The driver spoke extremely limited English, but he was there on time and proved to possess the skills, nerve and coolness of a Formula One professional. A little jaded after the long flight, Martin sat back in the rear of the Mercedes S-Class saloon and admired the Italian’s amazing ability to overtake and undertake, using the hard shoulder or a notional third lane which he conjured into being for precisely the duration of opportunity required, as well as the shamelessly thuggish tactics he employed on slower vehicles, which in effect meant everything else on the road, accelerating towards them at well over a hundred m.p. h., braking at the very last moment to fetch up less than a metre from the victim’s rear bumper and then repeatedly flashing his halogen high beams and sounding a series of aggressive and discordant horn blasts. The long section of single-lane working resulting from the reconstruction of the Salerno– Reggio
autostrada
proved almost excessively interesting, with plastic cones flying in all directions and at least one moment when Martin knew without a shadow of doubt that he was going to die.

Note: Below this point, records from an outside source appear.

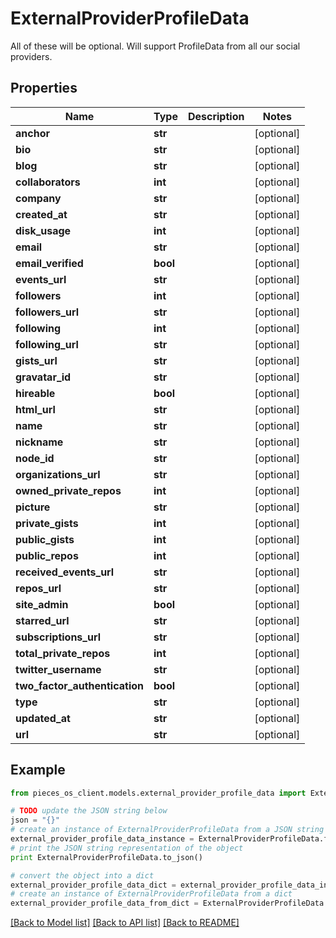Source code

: # ExternalProviderProfileData

All of these will be optional.  Will support ProfileData from all our social providers.

## Properties
Name | Type | Description | Notes
------------ | ------------- | ------------- | -------------
**anchor** | **str** |  | [optional] 
**bio** | **str** |  | [optional] 
**blog** | **str** |  | [optional] 
**collaborators** | **int** |  | [optional] 
**company** | **str** |  | [optional] 
**created_at** | **str** |  | [optional] 
**disk_usage** | **int** |  | [optional] 
**email** | **str** |  | [optional] 
**email_verified** | **bool** |  | [optional] 
**events_url** | **str** |  | [optional] 
**followers** | **int** |  | [optional] 
**followers_url** | **str** |  | [optional] 
**following** | **int** |  | [optional] 
**following_url** | **str** |  | [optional] 
**gists_url** | **str** |  | [optional] 
**gravatar_id** | **str** |  | [optional] 
**hireable** | **bool** |  | [optional] 
**html_url** | **str** |  | [optional] 
**name** | **str** |  | [optional] 
**nickname** | **str** |  | [optional] 
**node_id** | **str** |  | [optional] 
**organizations_url** | **str** |  | [optional] 
**owned_private_repos** | **int** |  | [optional] 
**picture** | **str** |  | [optional] 
**private_gists** | **int** |  | [optional] 
**public_gists** | **int** |  | [optional] 
**public_repos** | **int** |  | [optional] 
**received_events_url** | **str** |  | [optional] 
**repos_url** | **str** |  | [optional] 
**site_admin** | **bool** |  | [optional] 
**starred_url** | **str** |  | [optional] 
**subscriptions_url** | **str** |  | [optional] 
**total_private_repos** | **int** |  | [optional] 
**twitter_username** | **str** |  | [optional] 
**two_factor_authentication** | **bool** |  | [optional] 
**type** | **str** |  | [optional] 
**updated_at** | **str** |  | [optional] 
**url** | **str** |  | [optional] 

## Example

```python
from pieces_os_client.models.external_provider_profile_data import ExternalProviderProfileData

# TODO update the JSON string below
json = "{}"
# create an instance of ExternalProviderProfileData from a JSON string
external_provider_profile_data_instance = ExternalProviderProfileData.from_json(json)
# print the JSON string representation of the object
print ExternalProviderProfileData.to_json()

# convert the object into a dict
external_provider_profile_data_dict = external_provider_profile_data_instance.to_dict()
# create an instance of ExternalProviderProfileData from a dict
external_provider_profile_data_from_dict = ExternalProviderProfileData.from_dict(external_provider_profile_data_dict)
```
[[Back to Model list]](../README.md#documentation-for-models) [[Back to API list]](../README.md#documentation-for-api-endpoints) [[Back to README]](../README.md)


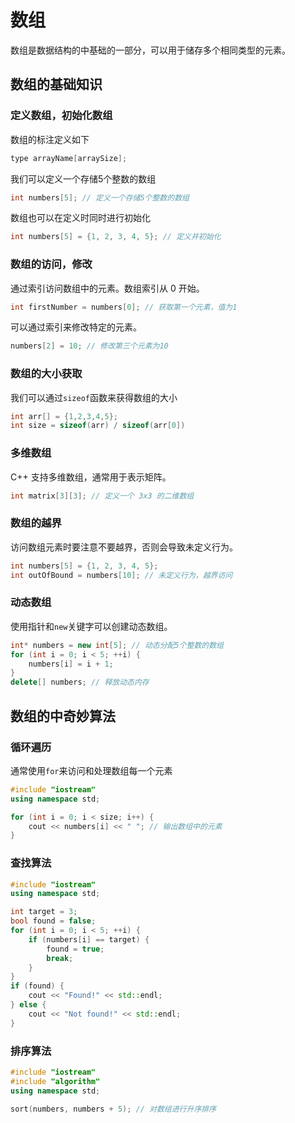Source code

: # 数组

数组是数据结构的中基础的一部分，可以用于储存多个相同类型的元素。

## 数组的基础知识

### 定义数组，初始化数组

数组的标注定义如下

```cpp
type arrayName[arraySize];
```

我们可以定义一个存储5个整数的数组

```cpp
int numbers[5]; // 定义一个存储5个整数的数组
```
数组也可以在定义时同时进行初始化

```cpp
int numbers[5] = {1, 2, 3, 4, 5}; // 定义并初始化
```

### 数组的访问，修改

通过索引访问数组中的元素。数组索引从 0 开始。

```cpp
int firstNumber = numbers[0]; // 获取第一个元素，值为1
```
可以通过索引来修改特定的元素。

```cpp
numbers[2] = 10; // 修改第三个元素为10
```

### 数组的大小获取

我们可以通过`sizeof`函数来获得数组的大小

```cpp
int arr[] = {1,2,3,4,5};
int size = sizeof(arr) / sizeof(arr[0])
```

### 多维数组

C++ 支持多维数组，通常用于表示矩阵。

```cpp
int matrix[3][3]; // 定义一个 3x3 的二维数组
```

### 数组的越界

访问数组元素时要注意不要越界，否则会导致未定义行为。

```cpp
int numbers[5] = {1, 2, 3, 4, 5};
int outOfBound = numbers[10]; // 未定义行为，越界访问
```

### 动态数组

使用指针和`new`关键字可以创建动态数组。

```cpp
int* numbers = new int[5]; // 动态分配5个整数的数组
for (int i = 0; i < 5; ++i) {
    numbers[i] = i + 1;
}
delete[] numbers; // 释放动态内存
```

## 数组的中奇妙算法

### 循环遍历

通常使用`for`来访问和处理数组每一个元素

```cpp
#include "iostream"
using namespace std;

for (int i = 0; i < size; i++) {
    cout << numbers[i] << " "; // 输出数组中的元素
}
```

### 查找算法

```cpp
#include "iostream"
using namespace std;

int target = 3;
bool found = false;
for (int i = 0; i < 5; ++i) {
    if (numbers[i] == target) {
        found = true;
        break;
    }
}
if (found) {
    cout << "Found!" << std::endl;
} else {
    cout << "Not found!" << std::endl;
}
```

### 排序算法

```cpp
#include "iostream"
#include "algorithm"
using namespace std;

sort(numbers, numbers + 5); // 对数组进行升序排序
```
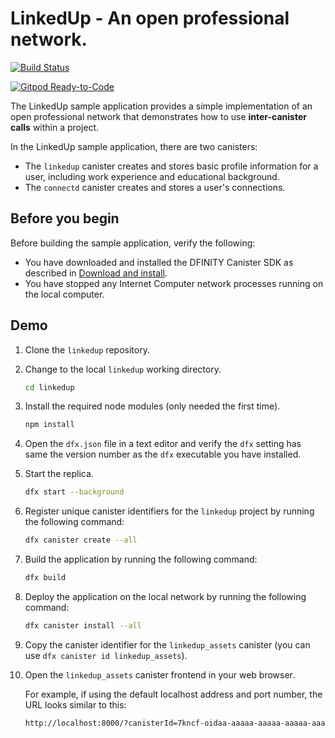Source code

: # LinkedUp - An open professional network.

[![Build Status](https://travis-ci.org/dfinity-lab/linkedup.svg?branch=master)](https://travis-ci.org/dfinity-lab/linkedup?branch=master)

[![Gitpod Ready-to-Code](https://img.shields.io/badge/Gitpod-Ready--to--Code-blue?logo=gitpod)](https://gitpod.io/#https://github.com/dfinity-lab/linkedup)

The LinkedUp sample application provides a simple implementation of an open professional network that demonstrates how to use **inter-canister calls** within a project.

In the LinkedUp sample application, there are two canisters:

* The `linkedup` canister creates and stores basic profile information for a user, including work experience and educational background.
* The `connectd` canister creates and stores a user's connections.

## Before you begin

Before building the sample application, verify the following:

* You have downloaded and installed the DFINITY Canister SDK as described in [Download and install](https://sdk.dfinity.org/docs/quickstart/local-network.html#download-and-install).
* You have stopped any Internet Computer network processes running on the local computer.

## Demo

1. Clone the `linkedup` repository.

2. Change to the local `linkedup` working directory.

    ```bash
    cd linkedup
    ```

3. Install the required node modules (only needed the first time).

    ```bash
    npm install
    ```

4. Open the `dfx.json` file in a text editor and verify the `dfx` setting has same the version number as the `dfx` executable you have installed.

5. Start the replica.

    ```bash
    dfx start --background
    ```

6. Register unique canister identifiers for the `linkedup` project by running the following command:

    ```bash
    dfx canister create --all
    ```

7. Build the application by running the following command:

    ```bash
    dfx build
    ```

8. Deploy the application on the local network by running the following command:

    ```bash
    dfx canister install --all
    ```

9. Copy the canister identifier for the `linkedup_assets` canister (you can use `dfx canister id linkedup_assets`).

10. Open the `linkedup_assets` canister frontend in your web browser.

    For example, if using the default localhost address and port number, the URL looks similar to this:

    ```bash
    http://localhost:8000/?canisterId=7kncf-oidaa-aaaaa-aaaaa-aaaaa-aaaaa-aaaaa-q
    ```
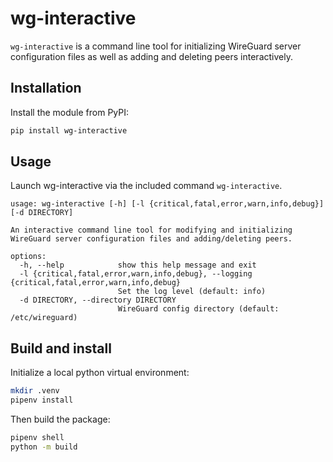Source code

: # wg-interactive
`wg-interactive` is a command line tool for initializing WireGuard server configuration files as well as adding and deleting peers interactively.


## Installation

Install the module from PyPI:
```bash
pip install wg-interactive
```

## Usage
Launch wg-interactive via the included command `wg-interactive`.

```
usage: wg-interactive [-h] [-l {critical,fatal,error,warn,info,debug}] [-d DIRECTORY]

An interactive command line tool for modifying and initializing WireGuard server configuration files and adding/deleting peers.

options:
  -h, --help            show this help message and exit
  -l {critical,fatal,error,warn,info,debug}, --logging {critical,fatal,error,warn,info,debug}
                        Set the log level (default: info)
  -d DIRECTORY, --directory DIRECTORY
                        WireGuard config directory (default: /etc/wireguard)
```

## Build and install
Initialize a local python virtual environment:

```bash
mkdir .venv
pipenv install
```

Then build the package:

```bash
pipenv shell
python -m build
```
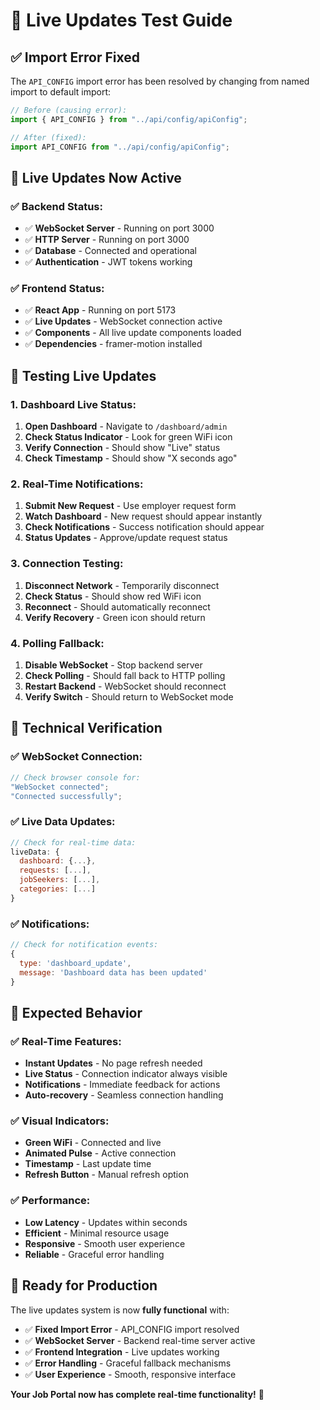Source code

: # 🧪 Live Updates Test Guide

## ✅ **Import Error Fixed**

The `API_CONFIG` import error has been resolved by changing from named import to default import:

```javascript
// Before (causing error):
import { API_CONFIG } from "../api/config/apiConfig";

// After (fixed):
import API_CONFIG from "../api/config/apiConfig";
```

## 🚀 **Live Updates Now Active**

### **✅ Backend Status:**

- ✅ **WebSocket Server** - Running on port 3000
- ✅ **HTTP Server** - Running on port 3000
- ✅ **Database** - Connected and operational
- ✅ **Authentication** - JWT tokens working

### **✅ Frontend Status:**

- ✅ **React App** - Running on port 5173
- ✅ **Live Updates** - WebSocket connection active
- ✅ **Components** - All live update components loaded
- ✅ **Dependencies** - framer-motion installed

## 🎯 **Testing Live Updates**

### **1. Dashboard Live Status:**

1. **Open Dashboard** - Navigate to `/dashboard/admin`
2. **Check Status Indicator** - Look for green WiFi icon
3. **Verify Connection** - Should show "Live" status
4. **Check Timestamp** - Should show "X seconds ago"

### **2. Real-Time Notifications:**

1. **Submit New Request** - Use employer request form
2. **Watch Dashboard** - New request should appear instantly
3. **Check Notifications** - Success notification should appear
4. **Status Updates** - Approve/update request status

### **3. Connection Testing:**

1. **Disconnect Network** - Temporarily disconnect
2. **Check Status** - Should show red WiFi icon
3. **Reconnect** - Should automatically reconnect
4. **Verify Recovery** - Green icon should return

### **4. Polling Fallback:**

1. **Disable WebSocket** - Stop backend server
2. **Check Polling** - Should fall back to HTTP polling
3. **Restart Backend** - WebSocket should reconnect
4. **Verify Switch** - Should return to WebSocket mode

## 🔧 **Technical Verification**

### **✅ WebSocket Connection:**

```javascript
// Check browser console for:
"WebSocket connected";
"Connected successfully";
```

### **✅ Live Data Updates:**

```javascript
// Check for real-time data:
liveData: {
  dashboard: {...},
  requests: [...],
  jobSeekers: [...],
  categories: [...]
}
```

### **✅ Notifications:**

```javascript
// Check for notification events:
{
  type: 'dashboard_update',
  message: 'Dashboard data has been updated'
}
```

## 🎉 **Expected Behavior**

### **✅ Real-Time Features:**

- **Instant Updates** - No page refresh needed
- **Live Status** - Connection indicator always visible
- **Notifications** - Immediate feedback for actions
- **Auto-recovery** - Seamless connection handling

### **✅ Visual Indicators:**

- **Green WiFi** - Connected and live
- **Animated Pulse** - Active connection
- **Timestamp** - Last update time
- **Refresh Button** - Manual refresh option

### **✅ Performance:**

- **Low Latency** - Updates within seconds
- **Efficient** - Minimal resource usage
- **Responsive** - Smooth user experience
- **Reliable** - Graceful error handling

## 🚀 **Ready for Production**

The live updates system is now **fully functional** with:

- ✅ **Fixed Import Error** - API_CONFIG import resolved
- ✅ **WebSocket Server** - Backend real-time server active
- ✅ **Frontend Integration** - Live updates working
- ✅ **Error Handling** - Graceful fallback mechanisms
- ✅ **User Experience** - Smooth, responsive interface

**Your Job Portal now has complete real-time functionality!** 🎉
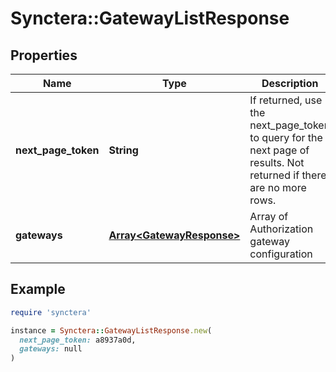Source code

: # Synctera::GatewayListResponse

## Properties

| Name | Type | Description | Notes |
| ---- | ---- | ----------- | ----- |
| **next_page_token** | **String** | If returned, use the next_page_token to query for the next page of results. Not returned if there are no more rows. | [optional] |
| **gateways** | [**Array&lt;GatewayResponse&gt;**](GatewayResponse.md) | Array of Authorization gateway configuration | [optional] |

## Example

```ruby
require 'synctera'

instance = Synctera::GatewayListResponse.new(
  next_page_token: a8937a0d,
  gateways: null
)
```

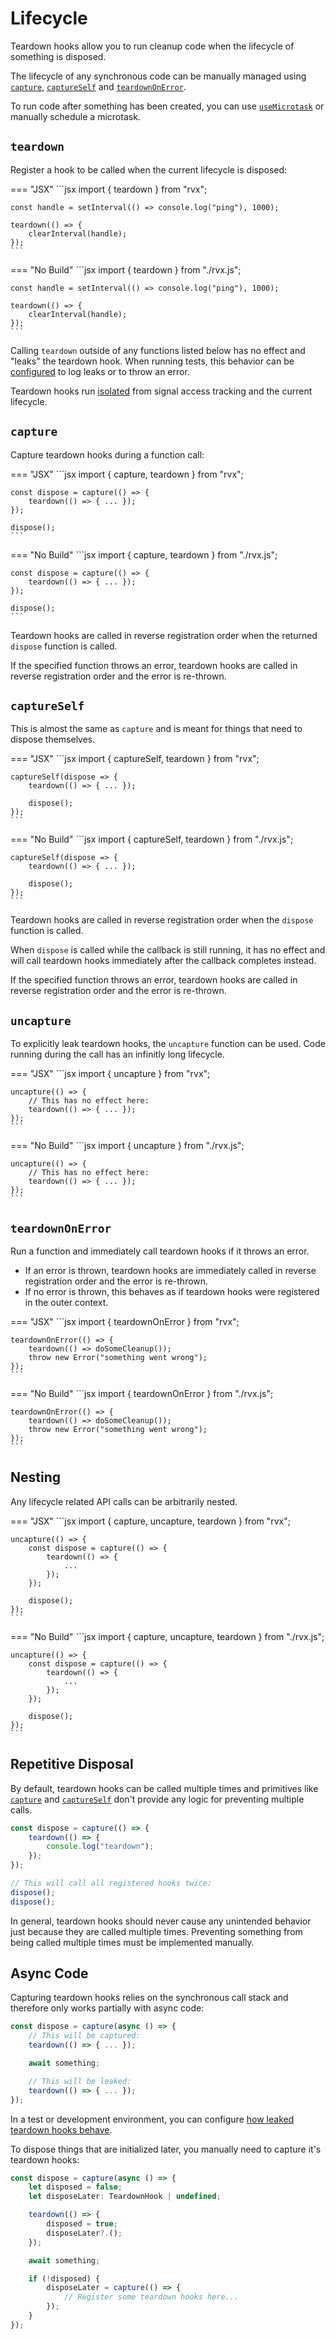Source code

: # Lifecycle
Teardown hooks allow you to run cleanup code when the lifecycle of something is disposed.

The lifecycle of any synchronous code can be manually managed using [`capture`](#capture), [`captureSelf`](#capture) and [`teardownOnError`](#teardownonerror).

To run code after something has been created, you can use [`useMicrotask`](../async-utilities/timers.md#usemicrotask) or manually schedule a microtask.

## `teardown`
Register a hook to be called when the current lifecycle is disposed:

=== "JSX"
	```jsx
	import { teardown } from "rvx";

	const handle = setInterval(() => console.log("ping"), 1000);

	teardown(() => {
		clearInterval(handle);
	});
	```

=== "No Build"
	```jsx
	import { teardown } from "./rvx.js";

	const handle = setInterval(() => console.log("ping"), 1000);

	teardown(() => {
		clearInterval(handle);
	});
	```

Calling `teardown` outside of any functions listed below has no effect and "leaks" the teardown hook. When running tests, this behavior can be [configured](../testing.md#leak-detection) to log leaks or to throw an error.

Teardown hooks run [isolated](./isolation.md) from signal access tracking and the current lifecycle.

## `capture`
Capture teardown hooks during a function call:

=== "JSX"
	```jsx
	import { capture, teardown } from "rvx";

	const dispose = capture(() => {
		teardown(() => { ... });
	});

	dispose();
	```

=== "No Build"
	```jsx
	import { capture, teardown } from "./rvx.js";

	const dispose = capture(() => {
		teardown(() => { ... });
	});

	dispose();
	```

Teardown hooks are called in reverse registration order when the returned `dispose` function is called.

If the specified function throws an error, teardown hooks are called in reverse registration order and the error is re-thrown.

## `captureSelf`
This is almost the same as `capture` and is meant for things that need to dispose themselves.

=== "JSX"
	```jsx
	import { captureSelf, teardown } from "rvx";

	captureSelf(dispose => {
		teardown(() => { ... });

		dispose();
	});
	```

=== "No Build"
	```jsx
	import { captureSelf, teardown } from "./rvx.js";

	captureSelf(dispose => {
		teardown(() => { ... });

		dispose();
	});
	```

Teardown hooks are called in reverse registration order when the `dispose` function is called.

When `dispose` is called while the callback is still running, it has no effect and will call teardown hooks immediately after the callback completes instead.

If the specified function throws an error, teardown hooks are called in reverse registration order and the error is re-thrown.

## `uncapture`
To explicitly leak teardown hooks, the `uncapture` function can be used. Code running during the call has an infinitly long lifecycle.

=== "JSX"
	```jsx
	import { uncapture } from "rvx";

	uncapture(() => {
		// This has no effect here:
		teardown(() => { ... });
	});
	```

=== "No Build"
	```jsx
	import { uncapture } from "./rvx.js";

	uncapture(() => {
		// This has no effect here:
		teardown(() => { ... });
	});
	```

## `teardownOnError`
Run a function and immediately call teardown hooks if it throws an error.

+ If an error is thrown, teardown hooks are immediately called in reverse registration order and the error is re-thrown.
+ If no error is thrown, this behaves as if teardown hooks were registered in the outer context.

=== "JSX"
	```jsx
	import { teardownOnError } from "rvx";

	teardownOnError(() => {
		teardown(() => doSomeCleanup());
		throw new Error("something went wrong");
	});
	```

=== "No Build"
	```jsx
	import { teardownOnError } from "./rvx.js";

	teardownOnError(() => {
		teardown(() => doSomeCleanup());
		throw new Error("something went wrong");
	});
	```

## Nesting
Any lifecycle related API calls can be arbitrarily nested.

=== "JSX"
	```jsx
	import { capture, uncapture, teardown } from "rvx";

	uncapture(() => {
		const dispose = capture(() => {
			teardown(() => {
				...
			});
		});

		dispose();
	});
	```

=== "No Build"
	```jsx
	import { capture, uncapture, teardown } from "./rvx.js";

	uncapture(() => {
		const dispose = capture(() => {
			teardown(() => {
				...
			});
		});

		dispose();
	});
	```

## Repetitive Disposal
By default, teardown hooks can be called multiple times and primitives like [`capture`](#capture) and [`captureSelf`](#captureself) don't provide any logic for preventing multiple calls.

```jsx
const dispose = capture(() => {
	teardown(() => {
		console.log("teardown");
	});
});

// This will call all registered hooks twice:
dispose();
dispose();
```

In general, teardown hooks should never cause any unintended behavior just because they are called multiple times. Preventing something from being called multiple times must be implemented manually.

## Async Code
Capturing teardown hooks relies on the synchronous call stack and therefore only works partially with async code:
```jsx
const dispose = capture(async () => {
	// This will be captured:
	teardown(() => { ... });

	await something;

	// This will be leaked:
	teardown(() => { ... });
});
```

In a test or development environment, you can configure [how leaked teardown hooks behave](../testing.md#leak-detection).

To dispose things that are initialized later, you manually need to capture it's teardown hooks:
```jsx
const dispose = capture(async () => {
	let disposed = false;
	let disposeLater: TeardownHook | undefined;

	teardown(() => {
		disposed = true;
		disposeLater?.();
	});

	await something;

	if (!disposed) {
		disposeLater = capture(() => {
			// Register some teardown hooks here...
		});
	}
});
```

In the end, they covered the five hundred kilometres from Rome to Cosenza in just under three hours, including a pit stop south of Naples. With the layover for the connection, flying would have taken four. Once the initial thrills of this crash course in extreme driving had worn off, Martin got busy with his rental phone. Okay, so this place was abroad. He knew what you did with broads. Someone fucks and someone gets fucked was the rule everywhere. Martin was sporting his Bluetooth, he was eager and armed. First up was the US consulate. They were as helpful as they had been during his earlier contacts with them, but apparently had nothing new to report on the Newman case.
‘The officer in charge is called Aurelio Zen,’ the consular official informed Martin. ‘Let me spell that. Well, yeah, “aw-reelly-oh” is how it might look to you, but “ow-raily-oh” is how they pronounce it here. Anyway, I suggest that you get in contact with him tomorrow, if only for form’s sake. It would just make everything go more smoothly. Do you have an interpreter? I can fix one up for you if you want.’